▶ What the task asks: First find the line with "mit der Erfahrung." in the entries below, then set down exactly every line through the line with "Es lässt sich", that line included.

********************

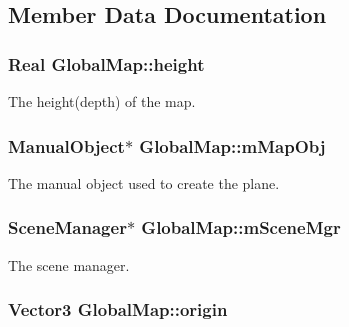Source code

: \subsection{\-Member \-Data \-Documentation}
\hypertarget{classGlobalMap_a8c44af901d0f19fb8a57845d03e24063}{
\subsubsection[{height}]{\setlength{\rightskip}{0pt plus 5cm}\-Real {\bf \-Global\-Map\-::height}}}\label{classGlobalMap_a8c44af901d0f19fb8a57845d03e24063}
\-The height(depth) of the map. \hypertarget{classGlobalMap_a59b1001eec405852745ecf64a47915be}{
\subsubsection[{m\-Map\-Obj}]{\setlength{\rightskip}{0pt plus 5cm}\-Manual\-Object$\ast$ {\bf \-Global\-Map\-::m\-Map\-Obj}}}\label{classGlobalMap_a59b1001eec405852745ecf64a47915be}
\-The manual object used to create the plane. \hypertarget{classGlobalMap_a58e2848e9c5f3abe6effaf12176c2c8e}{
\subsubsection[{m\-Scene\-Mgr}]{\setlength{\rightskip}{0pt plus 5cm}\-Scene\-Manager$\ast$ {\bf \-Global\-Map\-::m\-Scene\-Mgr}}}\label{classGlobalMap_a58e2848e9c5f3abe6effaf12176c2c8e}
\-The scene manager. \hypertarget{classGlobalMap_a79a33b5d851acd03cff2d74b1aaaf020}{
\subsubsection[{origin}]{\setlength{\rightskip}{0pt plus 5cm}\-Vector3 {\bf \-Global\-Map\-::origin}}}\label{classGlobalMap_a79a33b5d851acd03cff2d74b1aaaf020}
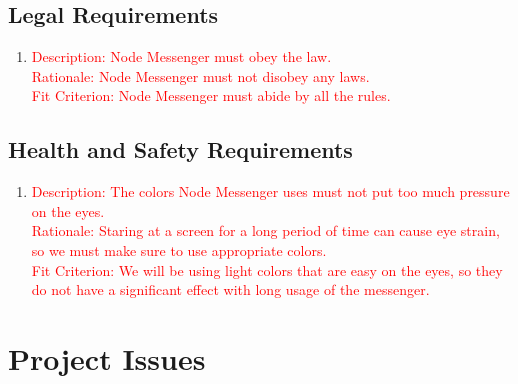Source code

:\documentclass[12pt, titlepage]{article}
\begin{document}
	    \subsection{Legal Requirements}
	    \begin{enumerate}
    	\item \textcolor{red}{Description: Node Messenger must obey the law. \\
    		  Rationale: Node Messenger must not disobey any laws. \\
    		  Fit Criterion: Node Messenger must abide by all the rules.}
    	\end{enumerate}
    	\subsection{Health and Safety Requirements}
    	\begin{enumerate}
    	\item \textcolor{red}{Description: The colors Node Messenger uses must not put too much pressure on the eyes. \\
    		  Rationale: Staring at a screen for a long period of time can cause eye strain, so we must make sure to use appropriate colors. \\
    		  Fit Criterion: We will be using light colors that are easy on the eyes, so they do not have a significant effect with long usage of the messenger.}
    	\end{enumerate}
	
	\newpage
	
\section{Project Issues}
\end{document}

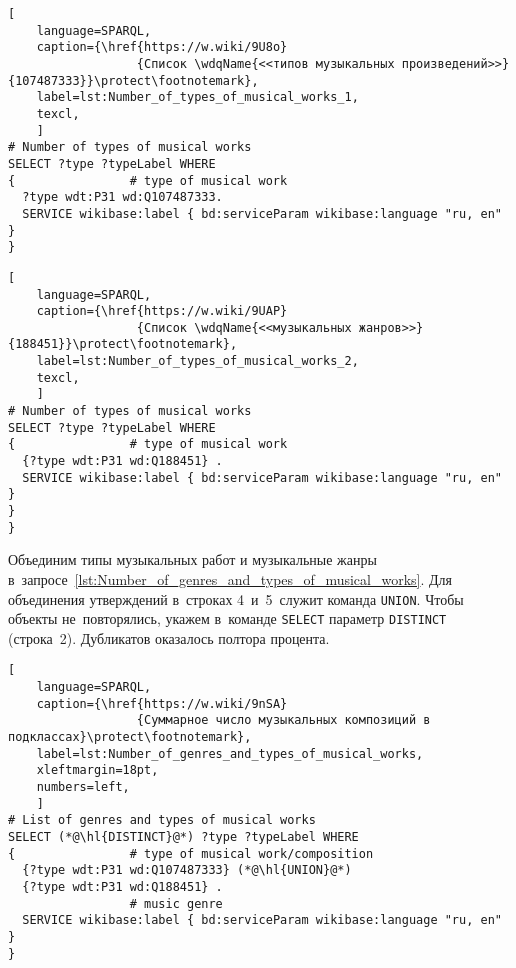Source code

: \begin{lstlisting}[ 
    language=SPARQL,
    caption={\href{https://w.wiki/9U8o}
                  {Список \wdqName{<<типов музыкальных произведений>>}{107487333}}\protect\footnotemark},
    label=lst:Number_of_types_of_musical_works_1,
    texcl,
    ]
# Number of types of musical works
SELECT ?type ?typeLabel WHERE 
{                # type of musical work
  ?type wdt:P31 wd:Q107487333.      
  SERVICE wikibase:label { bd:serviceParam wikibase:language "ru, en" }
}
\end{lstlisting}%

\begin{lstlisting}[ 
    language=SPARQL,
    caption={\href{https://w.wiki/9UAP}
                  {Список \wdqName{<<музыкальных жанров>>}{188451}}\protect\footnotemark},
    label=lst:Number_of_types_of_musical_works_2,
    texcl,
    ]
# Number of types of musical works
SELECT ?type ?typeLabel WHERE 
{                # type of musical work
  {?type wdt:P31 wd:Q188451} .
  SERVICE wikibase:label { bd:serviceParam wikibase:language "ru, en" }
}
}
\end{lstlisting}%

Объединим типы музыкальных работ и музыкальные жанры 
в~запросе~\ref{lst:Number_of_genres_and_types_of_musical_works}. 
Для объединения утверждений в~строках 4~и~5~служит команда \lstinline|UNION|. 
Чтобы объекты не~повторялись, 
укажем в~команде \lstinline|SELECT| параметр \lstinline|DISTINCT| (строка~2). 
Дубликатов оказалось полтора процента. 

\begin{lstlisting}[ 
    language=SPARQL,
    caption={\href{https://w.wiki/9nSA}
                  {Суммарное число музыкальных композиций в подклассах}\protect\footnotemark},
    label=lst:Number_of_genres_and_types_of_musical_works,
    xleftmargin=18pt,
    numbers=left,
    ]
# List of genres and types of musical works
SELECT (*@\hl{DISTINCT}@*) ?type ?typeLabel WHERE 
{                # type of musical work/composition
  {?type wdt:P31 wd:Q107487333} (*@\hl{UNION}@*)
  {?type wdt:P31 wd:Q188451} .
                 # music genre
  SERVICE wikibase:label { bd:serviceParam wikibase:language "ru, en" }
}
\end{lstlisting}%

********************

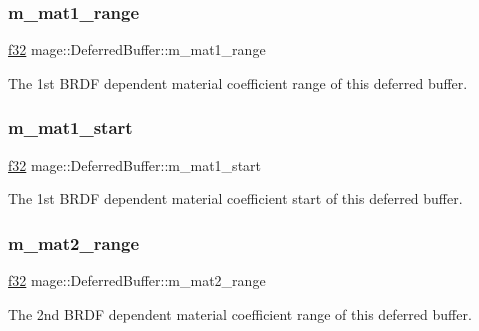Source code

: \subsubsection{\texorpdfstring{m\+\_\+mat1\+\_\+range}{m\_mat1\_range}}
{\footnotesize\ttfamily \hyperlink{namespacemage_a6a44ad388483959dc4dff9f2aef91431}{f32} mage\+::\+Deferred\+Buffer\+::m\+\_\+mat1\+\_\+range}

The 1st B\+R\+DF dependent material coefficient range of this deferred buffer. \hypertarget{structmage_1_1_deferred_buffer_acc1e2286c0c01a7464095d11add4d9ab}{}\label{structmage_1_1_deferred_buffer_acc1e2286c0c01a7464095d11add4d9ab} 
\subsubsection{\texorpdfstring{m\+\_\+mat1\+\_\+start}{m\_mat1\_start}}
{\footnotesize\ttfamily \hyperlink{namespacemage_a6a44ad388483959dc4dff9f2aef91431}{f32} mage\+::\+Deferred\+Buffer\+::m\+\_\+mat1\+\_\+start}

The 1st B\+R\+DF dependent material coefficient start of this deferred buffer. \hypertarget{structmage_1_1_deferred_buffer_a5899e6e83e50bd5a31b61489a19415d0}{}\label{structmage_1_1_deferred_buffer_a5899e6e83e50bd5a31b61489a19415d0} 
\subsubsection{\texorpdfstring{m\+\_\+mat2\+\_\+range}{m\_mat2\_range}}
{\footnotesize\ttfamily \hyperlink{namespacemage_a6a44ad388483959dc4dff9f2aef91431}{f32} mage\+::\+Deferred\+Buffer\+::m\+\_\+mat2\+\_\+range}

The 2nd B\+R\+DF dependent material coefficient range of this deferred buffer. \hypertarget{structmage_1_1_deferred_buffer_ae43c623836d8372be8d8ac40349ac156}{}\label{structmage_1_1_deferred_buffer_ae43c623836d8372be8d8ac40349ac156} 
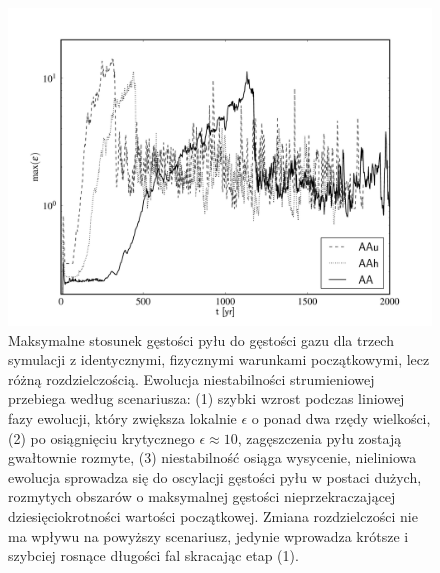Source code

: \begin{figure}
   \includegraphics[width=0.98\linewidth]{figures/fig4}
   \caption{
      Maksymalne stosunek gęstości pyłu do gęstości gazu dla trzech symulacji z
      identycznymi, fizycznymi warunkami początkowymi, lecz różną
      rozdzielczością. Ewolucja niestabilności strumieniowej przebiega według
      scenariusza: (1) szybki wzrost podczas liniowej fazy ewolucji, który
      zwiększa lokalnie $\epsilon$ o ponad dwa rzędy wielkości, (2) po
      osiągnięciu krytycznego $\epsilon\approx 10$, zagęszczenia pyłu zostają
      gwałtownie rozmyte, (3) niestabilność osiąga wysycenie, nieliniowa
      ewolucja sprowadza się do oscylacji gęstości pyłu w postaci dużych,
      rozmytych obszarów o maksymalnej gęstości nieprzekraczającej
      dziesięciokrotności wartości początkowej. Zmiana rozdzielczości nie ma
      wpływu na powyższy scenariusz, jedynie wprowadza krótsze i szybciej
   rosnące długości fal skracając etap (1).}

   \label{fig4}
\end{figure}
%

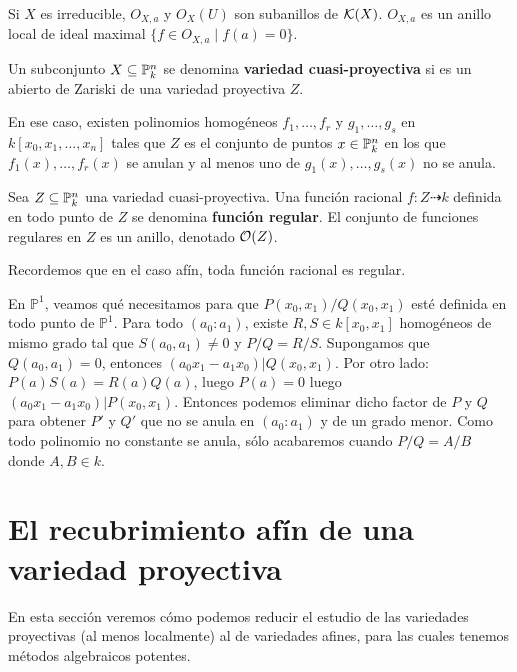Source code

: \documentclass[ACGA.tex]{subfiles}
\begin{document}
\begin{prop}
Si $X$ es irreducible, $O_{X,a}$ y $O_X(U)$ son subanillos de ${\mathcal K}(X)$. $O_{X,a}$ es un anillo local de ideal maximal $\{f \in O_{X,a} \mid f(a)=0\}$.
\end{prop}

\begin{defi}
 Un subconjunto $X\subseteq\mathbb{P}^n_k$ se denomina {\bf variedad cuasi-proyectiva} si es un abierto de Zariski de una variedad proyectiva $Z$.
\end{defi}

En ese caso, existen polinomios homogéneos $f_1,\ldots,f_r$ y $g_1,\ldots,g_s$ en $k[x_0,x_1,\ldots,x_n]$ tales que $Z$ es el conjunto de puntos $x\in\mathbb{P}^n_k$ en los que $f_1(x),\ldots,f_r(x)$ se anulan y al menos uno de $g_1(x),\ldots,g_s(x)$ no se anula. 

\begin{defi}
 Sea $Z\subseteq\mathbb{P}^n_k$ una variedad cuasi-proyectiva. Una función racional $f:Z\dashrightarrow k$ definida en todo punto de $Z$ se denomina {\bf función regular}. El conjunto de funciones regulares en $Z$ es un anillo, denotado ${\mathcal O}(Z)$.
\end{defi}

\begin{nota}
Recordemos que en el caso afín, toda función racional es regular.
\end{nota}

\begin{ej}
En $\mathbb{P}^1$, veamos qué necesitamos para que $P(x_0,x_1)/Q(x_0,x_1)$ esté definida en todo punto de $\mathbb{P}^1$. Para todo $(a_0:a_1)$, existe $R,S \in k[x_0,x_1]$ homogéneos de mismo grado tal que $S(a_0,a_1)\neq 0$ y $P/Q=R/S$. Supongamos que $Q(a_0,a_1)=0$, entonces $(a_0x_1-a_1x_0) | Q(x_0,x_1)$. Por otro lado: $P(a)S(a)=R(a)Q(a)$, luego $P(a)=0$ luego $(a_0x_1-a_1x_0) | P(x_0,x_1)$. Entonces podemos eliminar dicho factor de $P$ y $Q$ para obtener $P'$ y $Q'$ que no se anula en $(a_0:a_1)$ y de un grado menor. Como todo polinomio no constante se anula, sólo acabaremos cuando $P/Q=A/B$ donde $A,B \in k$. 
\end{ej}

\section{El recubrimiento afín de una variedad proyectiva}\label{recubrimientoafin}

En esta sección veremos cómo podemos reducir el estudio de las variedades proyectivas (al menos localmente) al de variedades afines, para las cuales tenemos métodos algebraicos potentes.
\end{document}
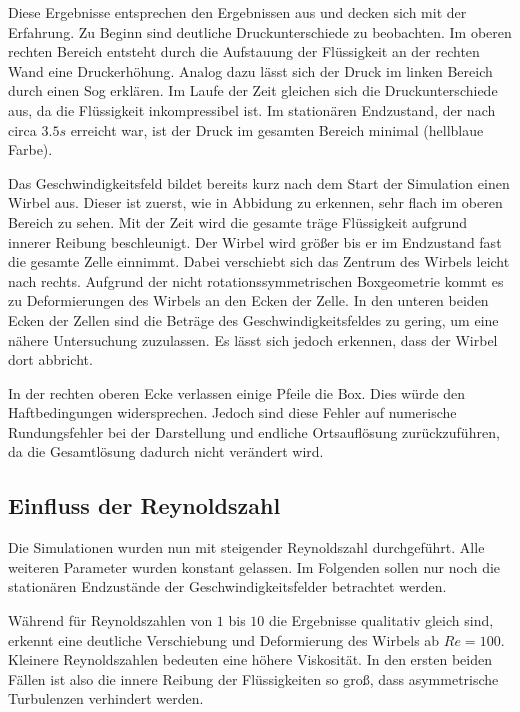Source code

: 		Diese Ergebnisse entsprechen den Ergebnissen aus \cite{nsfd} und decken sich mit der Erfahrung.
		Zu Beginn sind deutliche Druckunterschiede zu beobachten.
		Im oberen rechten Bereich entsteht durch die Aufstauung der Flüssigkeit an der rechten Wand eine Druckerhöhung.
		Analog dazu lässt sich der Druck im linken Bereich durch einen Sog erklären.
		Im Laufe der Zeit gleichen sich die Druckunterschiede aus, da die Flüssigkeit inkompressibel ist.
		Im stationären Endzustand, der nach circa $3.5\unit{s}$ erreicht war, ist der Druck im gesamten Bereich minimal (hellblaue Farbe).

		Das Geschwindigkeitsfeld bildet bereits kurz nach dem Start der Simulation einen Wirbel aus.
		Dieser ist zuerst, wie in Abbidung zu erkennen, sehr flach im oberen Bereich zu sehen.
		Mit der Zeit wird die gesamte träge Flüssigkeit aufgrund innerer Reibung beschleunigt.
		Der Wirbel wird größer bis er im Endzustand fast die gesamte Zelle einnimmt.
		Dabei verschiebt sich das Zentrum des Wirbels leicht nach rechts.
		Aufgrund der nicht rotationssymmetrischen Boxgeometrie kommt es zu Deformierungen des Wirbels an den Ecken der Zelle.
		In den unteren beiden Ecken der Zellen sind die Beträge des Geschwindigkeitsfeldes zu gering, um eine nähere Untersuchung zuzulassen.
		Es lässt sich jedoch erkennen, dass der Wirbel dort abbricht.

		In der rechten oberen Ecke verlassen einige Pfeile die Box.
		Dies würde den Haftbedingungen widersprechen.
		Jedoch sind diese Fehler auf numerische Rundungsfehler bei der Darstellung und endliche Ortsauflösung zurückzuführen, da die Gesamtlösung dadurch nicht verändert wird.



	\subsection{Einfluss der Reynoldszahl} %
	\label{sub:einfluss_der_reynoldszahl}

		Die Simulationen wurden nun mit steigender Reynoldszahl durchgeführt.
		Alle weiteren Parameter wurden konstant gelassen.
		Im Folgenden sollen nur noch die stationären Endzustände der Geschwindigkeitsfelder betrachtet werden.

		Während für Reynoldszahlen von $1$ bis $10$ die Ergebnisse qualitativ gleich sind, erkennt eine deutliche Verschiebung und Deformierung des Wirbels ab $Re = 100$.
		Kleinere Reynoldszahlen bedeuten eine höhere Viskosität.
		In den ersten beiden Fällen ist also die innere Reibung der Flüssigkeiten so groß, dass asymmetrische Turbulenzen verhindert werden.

********************

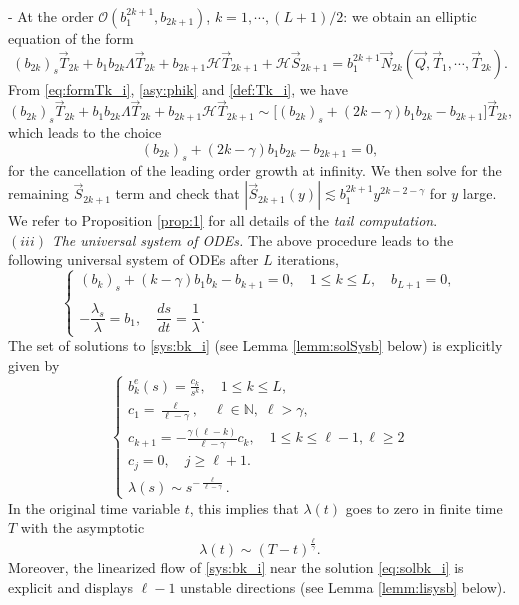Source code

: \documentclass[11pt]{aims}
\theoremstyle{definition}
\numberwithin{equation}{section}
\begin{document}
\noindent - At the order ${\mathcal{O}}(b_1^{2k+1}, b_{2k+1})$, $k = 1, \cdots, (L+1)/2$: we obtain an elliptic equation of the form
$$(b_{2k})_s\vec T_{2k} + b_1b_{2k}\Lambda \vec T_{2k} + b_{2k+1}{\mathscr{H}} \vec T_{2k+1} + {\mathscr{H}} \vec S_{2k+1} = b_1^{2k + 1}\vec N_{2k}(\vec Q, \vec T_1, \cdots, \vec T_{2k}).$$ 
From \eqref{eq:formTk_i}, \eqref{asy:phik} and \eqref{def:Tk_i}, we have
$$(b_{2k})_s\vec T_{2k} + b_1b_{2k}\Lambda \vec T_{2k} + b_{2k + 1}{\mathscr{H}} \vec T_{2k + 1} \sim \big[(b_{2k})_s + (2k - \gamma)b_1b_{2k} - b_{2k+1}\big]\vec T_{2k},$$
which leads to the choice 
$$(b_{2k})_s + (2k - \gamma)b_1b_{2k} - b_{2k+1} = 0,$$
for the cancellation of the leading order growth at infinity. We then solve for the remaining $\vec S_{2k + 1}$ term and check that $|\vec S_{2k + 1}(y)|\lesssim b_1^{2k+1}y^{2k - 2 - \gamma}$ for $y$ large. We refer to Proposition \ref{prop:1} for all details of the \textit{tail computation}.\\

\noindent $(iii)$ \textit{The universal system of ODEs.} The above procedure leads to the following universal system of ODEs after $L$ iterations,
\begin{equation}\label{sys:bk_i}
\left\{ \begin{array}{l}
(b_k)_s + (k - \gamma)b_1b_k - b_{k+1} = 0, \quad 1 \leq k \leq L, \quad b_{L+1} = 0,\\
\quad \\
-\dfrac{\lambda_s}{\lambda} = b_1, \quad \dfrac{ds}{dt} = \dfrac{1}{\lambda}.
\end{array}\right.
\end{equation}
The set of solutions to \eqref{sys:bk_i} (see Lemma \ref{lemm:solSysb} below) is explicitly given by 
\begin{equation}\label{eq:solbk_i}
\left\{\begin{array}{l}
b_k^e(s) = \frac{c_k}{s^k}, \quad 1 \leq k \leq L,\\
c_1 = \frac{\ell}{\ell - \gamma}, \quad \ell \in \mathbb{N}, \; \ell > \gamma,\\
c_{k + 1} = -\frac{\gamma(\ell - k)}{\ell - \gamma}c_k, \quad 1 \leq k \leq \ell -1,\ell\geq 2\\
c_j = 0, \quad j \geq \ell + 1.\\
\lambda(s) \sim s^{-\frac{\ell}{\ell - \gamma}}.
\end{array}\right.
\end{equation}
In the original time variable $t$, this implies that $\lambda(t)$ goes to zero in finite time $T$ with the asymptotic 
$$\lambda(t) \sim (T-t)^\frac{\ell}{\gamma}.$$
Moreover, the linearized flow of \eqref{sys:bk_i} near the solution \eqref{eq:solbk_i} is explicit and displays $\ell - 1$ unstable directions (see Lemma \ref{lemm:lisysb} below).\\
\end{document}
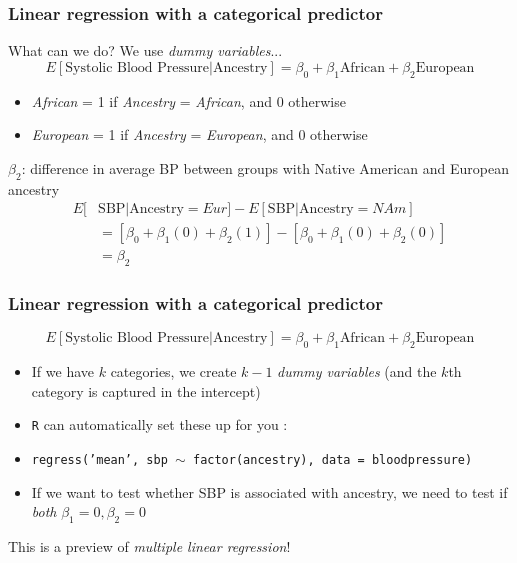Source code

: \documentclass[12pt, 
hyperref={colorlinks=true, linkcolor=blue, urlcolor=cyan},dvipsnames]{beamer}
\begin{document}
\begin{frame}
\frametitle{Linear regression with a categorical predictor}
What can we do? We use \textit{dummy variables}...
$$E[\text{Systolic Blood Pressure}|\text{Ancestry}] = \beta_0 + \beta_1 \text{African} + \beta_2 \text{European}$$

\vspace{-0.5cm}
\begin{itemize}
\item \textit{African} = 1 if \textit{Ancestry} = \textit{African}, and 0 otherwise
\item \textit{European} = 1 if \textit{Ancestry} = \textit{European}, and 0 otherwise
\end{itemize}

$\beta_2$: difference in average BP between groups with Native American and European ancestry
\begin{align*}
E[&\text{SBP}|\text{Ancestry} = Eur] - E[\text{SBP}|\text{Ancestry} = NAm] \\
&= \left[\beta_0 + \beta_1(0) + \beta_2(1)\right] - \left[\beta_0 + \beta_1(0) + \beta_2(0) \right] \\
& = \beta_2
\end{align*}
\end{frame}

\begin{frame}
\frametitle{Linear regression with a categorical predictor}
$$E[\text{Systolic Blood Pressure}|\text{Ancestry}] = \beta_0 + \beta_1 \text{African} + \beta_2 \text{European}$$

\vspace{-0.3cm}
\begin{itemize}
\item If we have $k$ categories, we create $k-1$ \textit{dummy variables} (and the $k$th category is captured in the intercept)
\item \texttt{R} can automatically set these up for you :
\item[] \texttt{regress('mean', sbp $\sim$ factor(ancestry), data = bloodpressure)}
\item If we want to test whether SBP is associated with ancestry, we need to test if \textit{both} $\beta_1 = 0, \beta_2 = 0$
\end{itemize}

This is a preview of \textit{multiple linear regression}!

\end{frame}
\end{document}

********************

▶ Written response:
: 		Diese Ergebnisse entsprechen den Ergebnissen aus \cite{nsfd} und decken sich mit der Erfahrung.
		Zu Beginn sind deutliche Druckunterschiede zu beobachten.
		Im oberen rechten Bereich entsteht durch die Aufstauung der Flüssigkeit an der rechten Wand eine Druckerhöhung.
		Analog dazu lässt sich der Druck im linken Bereich durch einen Sog erklären.
		Im Laufe der Zeit gleichen sich die Druckunterschiede aus, da die Flüssigkeit inkompressibel ist.
		Im stationären Endzustand, der nach circa $3.5\unit{s}$ erreicht war, ist der Druck im gesamten Bereich minimal (hellblaue Farbe).

		Das Geschwindigkeitsfeld bildet bereits kurz nach dem Start der Simulation einen Wirbel aus.
		Dieser ist zuerst, wie in Abbidung zu erkennen, sehr flach im oberen Bereich zu sehen.
		Mit der Zeit wird die gesamte träge Flüssigkeit aufgrund innerer Reibung beschleunigt.
		Der Wirbel wird größer bis er im Endzustand fast die gesamte Zelle einnimmt.
		Dabei verschiebt sich das Zentrum des Wirbels leicht nach rechts.
		Aufgrund der nicht rotationssymmetrischen Boxgeometrie kommt es zu Deformierungen des Wirbels an den Ecken der Zelle.
		In den unteren beiden Ecken der Zellen sind die Beträge des Geschwindigkeitsfeldes zu gering, um eine nähere Untersuchung zuzulassen.
		Es lässt sich jedoch erkennen, dass der Wirbel dort abbricht.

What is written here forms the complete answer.